Beginner

Databricks Lakehouse Platform

Get started with the Databricks platform — workspaces, notebooks, compute clusters, Unity Catalog, and the integrated ML environment.

What is Databricks?

Databricks is a unified data analytics platform built on Apache Spark.
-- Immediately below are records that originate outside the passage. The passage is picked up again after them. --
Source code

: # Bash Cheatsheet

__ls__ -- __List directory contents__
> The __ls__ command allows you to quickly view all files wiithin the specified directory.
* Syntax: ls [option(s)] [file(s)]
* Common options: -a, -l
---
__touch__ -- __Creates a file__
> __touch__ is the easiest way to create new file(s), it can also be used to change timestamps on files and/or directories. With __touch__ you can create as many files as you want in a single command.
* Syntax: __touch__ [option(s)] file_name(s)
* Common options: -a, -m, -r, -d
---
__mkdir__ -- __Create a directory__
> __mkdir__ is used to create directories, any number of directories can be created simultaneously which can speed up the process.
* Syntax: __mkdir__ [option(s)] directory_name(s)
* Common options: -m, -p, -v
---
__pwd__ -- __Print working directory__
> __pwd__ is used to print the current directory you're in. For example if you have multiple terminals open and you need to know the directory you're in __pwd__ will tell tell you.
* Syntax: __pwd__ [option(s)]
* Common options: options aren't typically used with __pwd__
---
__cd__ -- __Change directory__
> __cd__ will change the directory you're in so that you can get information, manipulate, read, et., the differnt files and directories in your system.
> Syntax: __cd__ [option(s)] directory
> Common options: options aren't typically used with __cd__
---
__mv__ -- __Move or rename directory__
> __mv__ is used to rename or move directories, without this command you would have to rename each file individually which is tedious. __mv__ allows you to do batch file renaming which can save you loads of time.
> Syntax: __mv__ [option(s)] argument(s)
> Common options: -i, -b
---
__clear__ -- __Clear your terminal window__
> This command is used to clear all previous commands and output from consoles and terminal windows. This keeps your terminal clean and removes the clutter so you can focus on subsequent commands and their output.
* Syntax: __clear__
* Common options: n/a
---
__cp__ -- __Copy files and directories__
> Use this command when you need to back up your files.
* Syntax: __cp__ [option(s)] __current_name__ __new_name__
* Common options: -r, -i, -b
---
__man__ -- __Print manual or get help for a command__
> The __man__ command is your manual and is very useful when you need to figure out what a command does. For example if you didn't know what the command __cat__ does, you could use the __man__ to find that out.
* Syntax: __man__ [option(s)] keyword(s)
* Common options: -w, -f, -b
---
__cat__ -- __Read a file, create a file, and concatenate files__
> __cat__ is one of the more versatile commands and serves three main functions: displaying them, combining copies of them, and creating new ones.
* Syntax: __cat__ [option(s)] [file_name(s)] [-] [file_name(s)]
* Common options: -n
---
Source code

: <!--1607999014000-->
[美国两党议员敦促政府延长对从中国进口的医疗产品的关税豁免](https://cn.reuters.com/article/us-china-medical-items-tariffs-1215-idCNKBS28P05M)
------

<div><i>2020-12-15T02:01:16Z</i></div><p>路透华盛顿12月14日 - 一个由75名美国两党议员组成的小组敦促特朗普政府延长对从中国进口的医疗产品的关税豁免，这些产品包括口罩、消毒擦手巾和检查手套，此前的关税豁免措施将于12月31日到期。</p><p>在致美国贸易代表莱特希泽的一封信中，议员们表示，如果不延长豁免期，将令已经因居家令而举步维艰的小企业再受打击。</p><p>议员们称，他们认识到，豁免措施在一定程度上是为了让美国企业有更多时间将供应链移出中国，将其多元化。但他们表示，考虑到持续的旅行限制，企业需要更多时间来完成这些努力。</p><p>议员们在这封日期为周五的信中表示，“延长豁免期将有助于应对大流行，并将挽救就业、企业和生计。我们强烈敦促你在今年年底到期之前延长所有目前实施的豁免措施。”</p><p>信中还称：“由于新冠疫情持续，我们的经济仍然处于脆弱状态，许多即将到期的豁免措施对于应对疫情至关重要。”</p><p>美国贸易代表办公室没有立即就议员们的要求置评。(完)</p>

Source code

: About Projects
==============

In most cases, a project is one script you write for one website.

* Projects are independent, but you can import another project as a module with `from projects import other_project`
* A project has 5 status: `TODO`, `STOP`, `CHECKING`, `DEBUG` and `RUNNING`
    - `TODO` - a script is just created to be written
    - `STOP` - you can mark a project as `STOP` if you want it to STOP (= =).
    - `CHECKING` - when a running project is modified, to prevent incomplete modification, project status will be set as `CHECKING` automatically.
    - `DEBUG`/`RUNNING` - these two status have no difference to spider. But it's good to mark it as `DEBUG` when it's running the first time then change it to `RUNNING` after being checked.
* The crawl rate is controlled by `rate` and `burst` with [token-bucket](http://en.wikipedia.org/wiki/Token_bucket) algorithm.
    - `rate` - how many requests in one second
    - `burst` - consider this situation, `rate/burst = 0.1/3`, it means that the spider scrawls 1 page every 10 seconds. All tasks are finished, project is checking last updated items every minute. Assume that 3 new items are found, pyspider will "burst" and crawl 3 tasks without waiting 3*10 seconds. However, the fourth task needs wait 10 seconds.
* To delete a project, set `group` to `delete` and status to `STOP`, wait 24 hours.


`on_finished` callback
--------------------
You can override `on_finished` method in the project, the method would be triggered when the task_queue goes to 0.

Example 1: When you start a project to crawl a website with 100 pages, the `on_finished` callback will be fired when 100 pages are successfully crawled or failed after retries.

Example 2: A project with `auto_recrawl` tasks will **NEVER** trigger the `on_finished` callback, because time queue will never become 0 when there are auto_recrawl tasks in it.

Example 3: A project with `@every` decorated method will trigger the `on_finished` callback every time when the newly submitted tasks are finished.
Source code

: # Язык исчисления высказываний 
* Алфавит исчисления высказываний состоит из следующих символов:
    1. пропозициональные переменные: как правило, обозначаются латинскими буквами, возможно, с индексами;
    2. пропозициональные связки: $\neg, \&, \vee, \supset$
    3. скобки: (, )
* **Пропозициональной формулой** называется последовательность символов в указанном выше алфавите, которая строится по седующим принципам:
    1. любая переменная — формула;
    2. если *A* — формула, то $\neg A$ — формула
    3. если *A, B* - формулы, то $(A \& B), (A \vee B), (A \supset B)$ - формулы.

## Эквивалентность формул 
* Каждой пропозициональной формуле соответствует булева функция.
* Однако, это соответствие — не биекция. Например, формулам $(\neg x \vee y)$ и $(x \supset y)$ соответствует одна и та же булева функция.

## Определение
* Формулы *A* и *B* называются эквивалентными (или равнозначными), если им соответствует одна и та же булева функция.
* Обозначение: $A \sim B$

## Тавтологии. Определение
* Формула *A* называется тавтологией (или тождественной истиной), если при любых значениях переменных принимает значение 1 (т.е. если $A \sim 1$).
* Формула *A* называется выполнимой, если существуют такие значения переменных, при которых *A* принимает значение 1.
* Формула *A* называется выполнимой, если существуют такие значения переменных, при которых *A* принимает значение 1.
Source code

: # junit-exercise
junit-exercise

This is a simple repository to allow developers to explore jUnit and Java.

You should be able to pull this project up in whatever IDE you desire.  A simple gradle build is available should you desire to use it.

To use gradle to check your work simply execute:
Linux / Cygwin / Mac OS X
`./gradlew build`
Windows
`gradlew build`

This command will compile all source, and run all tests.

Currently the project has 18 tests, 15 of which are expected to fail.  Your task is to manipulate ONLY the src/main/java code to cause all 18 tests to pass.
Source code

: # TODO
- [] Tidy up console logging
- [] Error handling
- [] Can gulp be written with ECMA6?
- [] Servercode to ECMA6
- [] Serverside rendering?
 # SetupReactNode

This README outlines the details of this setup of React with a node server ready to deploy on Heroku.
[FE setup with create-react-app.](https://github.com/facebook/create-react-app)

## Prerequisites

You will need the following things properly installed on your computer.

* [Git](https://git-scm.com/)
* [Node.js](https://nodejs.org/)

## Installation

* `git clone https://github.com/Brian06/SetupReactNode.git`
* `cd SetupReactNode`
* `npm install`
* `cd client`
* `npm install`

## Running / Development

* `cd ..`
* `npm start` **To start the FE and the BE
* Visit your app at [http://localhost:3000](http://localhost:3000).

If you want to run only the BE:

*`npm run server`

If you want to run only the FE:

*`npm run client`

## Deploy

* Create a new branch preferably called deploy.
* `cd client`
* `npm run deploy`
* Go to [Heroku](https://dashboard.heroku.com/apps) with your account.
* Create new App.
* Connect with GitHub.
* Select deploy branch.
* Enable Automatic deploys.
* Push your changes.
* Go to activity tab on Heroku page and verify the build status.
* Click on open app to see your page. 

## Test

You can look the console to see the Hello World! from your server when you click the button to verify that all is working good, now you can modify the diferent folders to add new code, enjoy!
Founded by the creators of Spark, Delta Lake, and MLflow, it provides a managed lakehouse environment on AWS, Azure, and GCP.

Workspace Setup

SQL — Creating Your First Catalog and Schema
-- Unity Catalog: three-level namespace
-- catalog.schema.table

-- Create a catalog for your ML project
CREATE CATALOG IF NOT EXISTS ml_project;

-- Create schemas for different data layers
CREATE SCHEMA IF NOT EXISTS ml_project.bronze;
CREATE SCHEMA IF NOT EXISTS ml_project.silver;
CREATE SCHEMA IF NOT EXISTS ml_project.gold;
CREATE SCHEMA IF NOT EXISTS ml_project.ml_features;

Notebooks

Python — Databricks Notebook Basics
# Databricks notebooks support Python, SQL, Scala, and R
# Magic commands switch between languages

# Read data from Unity Catalog
df = spark.read.table("ml_project.bronze.raw_events")
df.display()  # Databricks-specific rich display

# Write results back
df_processed.write \
    .mode("overwrite") \
    .saveAsTable("ml_project.silver.clean_events")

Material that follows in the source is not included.